# Property of Hausdorff distance on set minus

I am trying to understand how the Hausdorff distance acts on complements but struggling to find any good resources. Is it true in general that if I have $$3$$ compact sets $$A,B$$ and $$C$$ that the following implication holds?

$$d_H(A,B)\leq r \implies d_H(C\setminus A, C\setminus B) \leq r$$

Where $$d_H$$ is the Hausdorff distance (assume the sets $$C\setminus A$$ and $$C\setminus B$$ are non-empty). Also, does anyone know of any good resources for further reading on the Hausdorff distance?
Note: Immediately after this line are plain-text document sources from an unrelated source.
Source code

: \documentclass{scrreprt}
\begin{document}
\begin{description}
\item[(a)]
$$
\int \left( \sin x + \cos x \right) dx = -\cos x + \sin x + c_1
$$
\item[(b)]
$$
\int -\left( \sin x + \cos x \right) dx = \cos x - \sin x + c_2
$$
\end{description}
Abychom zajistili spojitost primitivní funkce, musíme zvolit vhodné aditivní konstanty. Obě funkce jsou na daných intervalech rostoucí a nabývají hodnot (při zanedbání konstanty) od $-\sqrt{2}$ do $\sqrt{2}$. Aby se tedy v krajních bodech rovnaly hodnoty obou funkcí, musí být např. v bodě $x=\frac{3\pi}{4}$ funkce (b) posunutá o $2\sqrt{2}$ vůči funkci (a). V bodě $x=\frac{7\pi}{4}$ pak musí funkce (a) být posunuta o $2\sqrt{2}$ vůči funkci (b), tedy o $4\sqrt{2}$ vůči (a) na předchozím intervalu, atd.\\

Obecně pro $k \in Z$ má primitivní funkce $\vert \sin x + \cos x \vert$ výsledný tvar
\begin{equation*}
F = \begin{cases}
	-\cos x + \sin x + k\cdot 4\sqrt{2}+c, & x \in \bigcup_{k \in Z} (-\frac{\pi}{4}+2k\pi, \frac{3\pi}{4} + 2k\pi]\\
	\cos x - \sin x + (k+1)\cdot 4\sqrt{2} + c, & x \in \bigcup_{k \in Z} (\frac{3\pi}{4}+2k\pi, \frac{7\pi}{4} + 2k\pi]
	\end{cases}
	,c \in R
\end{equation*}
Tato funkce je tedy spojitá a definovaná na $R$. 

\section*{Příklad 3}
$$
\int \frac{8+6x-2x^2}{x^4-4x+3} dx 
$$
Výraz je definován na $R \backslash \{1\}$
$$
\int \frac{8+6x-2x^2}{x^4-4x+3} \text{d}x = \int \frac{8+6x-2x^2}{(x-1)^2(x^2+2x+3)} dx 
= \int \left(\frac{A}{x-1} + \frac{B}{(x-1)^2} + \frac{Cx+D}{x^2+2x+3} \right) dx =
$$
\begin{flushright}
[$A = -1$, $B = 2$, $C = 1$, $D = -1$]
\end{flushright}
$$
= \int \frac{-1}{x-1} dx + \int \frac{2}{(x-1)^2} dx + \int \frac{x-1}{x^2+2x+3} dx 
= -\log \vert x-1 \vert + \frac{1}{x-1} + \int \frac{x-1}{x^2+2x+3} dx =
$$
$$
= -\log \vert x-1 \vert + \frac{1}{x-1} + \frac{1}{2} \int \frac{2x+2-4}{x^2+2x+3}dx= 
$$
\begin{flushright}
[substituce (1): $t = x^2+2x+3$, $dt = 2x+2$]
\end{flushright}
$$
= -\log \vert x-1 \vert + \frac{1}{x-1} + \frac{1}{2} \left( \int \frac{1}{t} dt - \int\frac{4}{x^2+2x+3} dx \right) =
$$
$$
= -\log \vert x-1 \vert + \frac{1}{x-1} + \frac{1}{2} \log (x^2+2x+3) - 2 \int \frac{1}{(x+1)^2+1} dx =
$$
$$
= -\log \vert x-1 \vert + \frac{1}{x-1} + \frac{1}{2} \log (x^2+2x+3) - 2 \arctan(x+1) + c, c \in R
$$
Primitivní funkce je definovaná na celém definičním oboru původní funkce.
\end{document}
Any with exercises would really help!

## 1 Answer

Update: I think I have a counterexample in $$\mathbb{R}^2$$:

Let

$$A = \bigg(\bigg[\frac{1}{n},1\bigg]\times [0,1]\bigg) \cup ([0,1]\times [2,3])$$ $$B = ([0,1]\times [0,1]) \cup ([0,1]\times [2,3])$$ $$C = ([0,1]\times [0,1]) \cup ([0,1]\times [1,3])$$

We have that:

$$C\setminus A =\bigg(\bigg[0,\frac{1}{n}\bigg)\times [0,1]\bigg) \cup ([0,1]\times [1,2))$$ and:

$$C\setminus B =[0,1]\times [1,2)$$

Trivially we can make $$d_H(A,B)$$ as small as we like by increasing $$n$$. But for $$d_H(C\setminus A,C\setminus B)$$ will always be greater than or equal to $$1$$.